The Department of Defense awarded a round dozen defense contracts Friday, worth just under $7.2 billion in aggregate. The bulk of the contracts -- $7 billion worth -- were split among eight small privately held firms scattered around New Jersey, Maryland, Indiana, and Virginia contracted to supply software and systems engineering services in support of the Army's Software Engineering Center. But a handful of better-known -- and, more importantly to investors, publicly traded -- companies won contracts as well. Namely:
Lockheed Martin won $29.4 million as a modification to a previously awarded contract to develop and integrate Acoustic Rapid Commercial-Off-The-Shelf (COTS) Insertion (A-RCI) devices for the U.S. Navy's submarine fleet. A-RCI is a sonar system that integrates and improves towed array, hull array, sphere array, and other ship sensor processing through rapid adoption of readily available hardware and software. Lockheed's work on this contract should conclude by December.

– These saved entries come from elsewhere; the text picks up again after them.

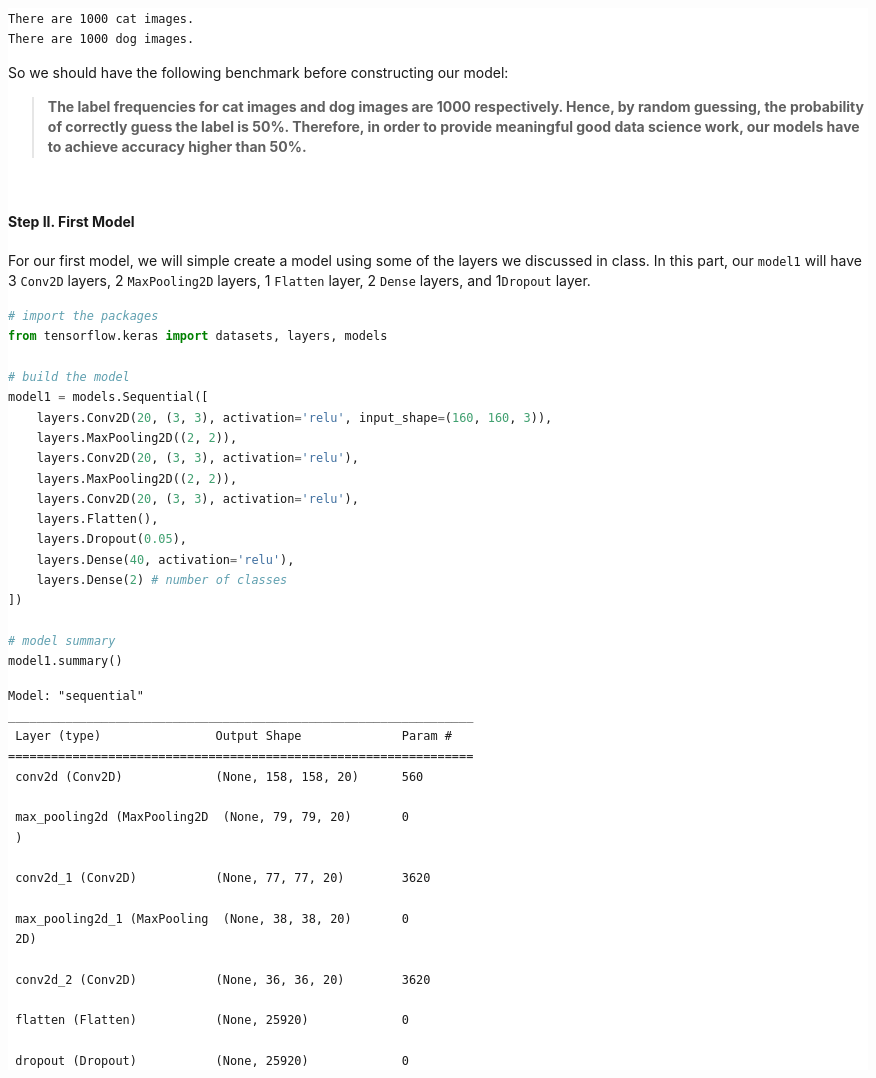     There are 1000 cat images.
    There are 1000 dog images.


So we should have the following benchmark before constructing our model:
> **The label frequencies for cat images and dog images are 1000 respectively. Hence, by random guessing, the probability of correctly guess the label is 50%. Therefore, in order to provide meaningful good data science work, our models have to achieve accuracy higher than 50%.**

<br>

#### Step II. First Model
For our first model, we will simple create a model using some of the layers we discussed in class. In this part, our `model1` will have 3 `Conv2D` layers, 2 `MaxPooling2D` layers, 1 `Flatten` layer, 2 `Dense` layers, and 1`Dropout` layer.


```python
# import the packages
from tensorflow.keras import datasets, layers, models

# build the model
model1 = models.Sequential([
    layers.Conv2D(20, (3, 3), activation='relu', input_shape=(160, 160, 3)),
    layers.MaxPooling2D((2, 2)),
    layers.Conv2D(20, (3, 3), activation='relu'),
    layers.MaxPooling2D((2, 2)),
    layers.Conv2D(20, (3, 3), activation='relu'),
    layers.Flatten(),
    layers.Dropout(0.05),
    layers.Dense(40, activation='relu'),
    layers.Dense(2) # number of classes
])

# model summary
model1.summary()
```

    Model: "sequential"
    _________________________________________________________________
     Layer (type)                Output Shape              Param #   
    =================================================================
     conv2d (Conv2D)             (None, 158, 158, 20)      560       
                                                                     
     max_pooling2d (MaxPooling2D  (None, 79, 79, 20)       0         
     )                                                               
                                                                     
     conv2d_1 (Conv2D)           (None, 77, 77, 20)        3620      
                                                                     
     max_pooling2d_1 (MaxPooling  (None, 38, 38, 20)       0         
     2D)                                                             
                                                                     
     conv2d_2 (Conv2D)           (None, 36, 36, 20)        3620      
                                                                     
     flatten (Flatten)           (None, 25920)             0         
                                                                     
     dropout (Dropout)           (None, 25920)             0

General Dynamics was awarded a firm-fixed-price multi-year foreign military sales contract for $24.5 million to purchase MARK(MK)80 General Purpose Bomb Bodies for supply to Australia, Saudi Arabia, and Iraq.
Rolls-Royce won a $6.9 million modification to a previously awarded firm-fixed-price contract to provide for 10 low-power repairs to be performed on AE1107 turboshaft engines for the Air Force variant of the CV-22 Osprey tiltrotor aircraft. Work on this contract should be completed by next February.